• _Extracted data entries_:
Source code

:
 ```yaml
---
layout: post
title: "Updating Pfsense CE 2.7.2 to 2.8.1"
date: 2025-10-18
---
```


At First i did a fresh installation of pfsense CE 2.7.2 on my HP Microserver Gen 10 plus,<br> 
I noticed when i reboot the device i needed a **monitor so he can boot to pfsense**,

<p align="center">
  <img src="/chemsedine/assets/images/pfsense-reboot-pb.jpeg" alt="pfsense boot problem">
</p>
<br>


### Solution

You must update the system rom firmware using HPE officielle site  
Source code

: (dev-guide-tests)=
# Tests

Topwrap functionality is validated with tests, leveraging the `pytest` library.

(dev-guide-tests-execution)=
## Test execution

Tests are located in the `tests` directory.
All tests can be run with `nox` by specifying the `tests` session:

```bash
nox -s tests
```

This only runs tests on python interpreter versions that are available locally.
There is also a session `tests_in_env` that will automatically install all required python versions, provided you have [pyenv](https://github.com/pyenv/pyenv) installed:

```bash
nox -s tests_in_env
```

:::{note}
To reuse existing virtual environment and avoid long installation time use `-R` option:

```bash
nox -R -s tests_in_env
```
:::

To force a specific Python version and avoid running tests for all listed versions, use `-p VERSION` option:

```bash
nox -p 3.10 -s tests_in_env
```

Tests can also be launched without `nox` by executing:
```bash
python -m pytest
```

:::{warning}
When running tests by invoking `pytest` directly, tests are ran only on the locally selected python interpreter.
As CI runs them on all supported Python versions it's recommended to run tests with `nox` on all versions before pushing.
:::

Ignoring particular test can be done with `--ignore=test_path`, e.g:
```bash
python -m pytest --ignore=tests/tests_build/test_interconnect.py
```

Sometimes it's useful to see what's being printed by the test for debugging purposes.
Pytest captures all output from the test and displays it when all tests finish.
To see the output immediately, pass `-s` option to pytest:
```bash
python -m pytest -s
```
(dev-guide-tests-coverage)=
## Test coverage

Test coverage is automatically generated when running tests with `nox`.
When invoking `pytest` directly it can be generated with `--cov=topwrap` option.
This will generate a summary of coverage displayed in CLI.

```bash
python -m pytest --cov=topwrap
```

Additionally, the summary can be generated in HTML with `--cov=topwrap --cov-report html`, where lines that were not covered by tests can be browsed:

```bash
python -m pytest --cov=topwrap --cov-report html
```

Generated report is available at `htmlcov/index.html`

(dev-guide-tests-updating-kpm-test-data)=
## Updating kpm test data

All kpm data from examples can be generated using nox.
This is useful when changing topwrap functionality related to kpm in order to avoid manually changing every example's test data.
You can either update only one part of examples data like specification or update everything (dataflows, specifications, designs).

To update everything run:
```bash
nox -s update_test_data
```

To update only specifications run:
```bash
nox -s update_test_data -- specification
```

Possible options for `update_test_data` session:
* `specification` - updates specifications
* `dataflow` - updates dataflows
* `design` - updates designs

• _Required action_:
Copy the records above exactly, beginning at the line that contains "To reuse existing" and stopping after the line that contains "Tests can also".

• _Result for this task_:
To reuse existing virtual environment and avoid long installation time use `-R` option:

```bash
nox -R -s tests_in_env
```
:::

To force a specific Python version and avoid running tests for all listed versions, use `-p VERSION` option:

```bash
nox -p 3.10 -s tests_in_env
```

Tests can also be launched without `nox` by executing:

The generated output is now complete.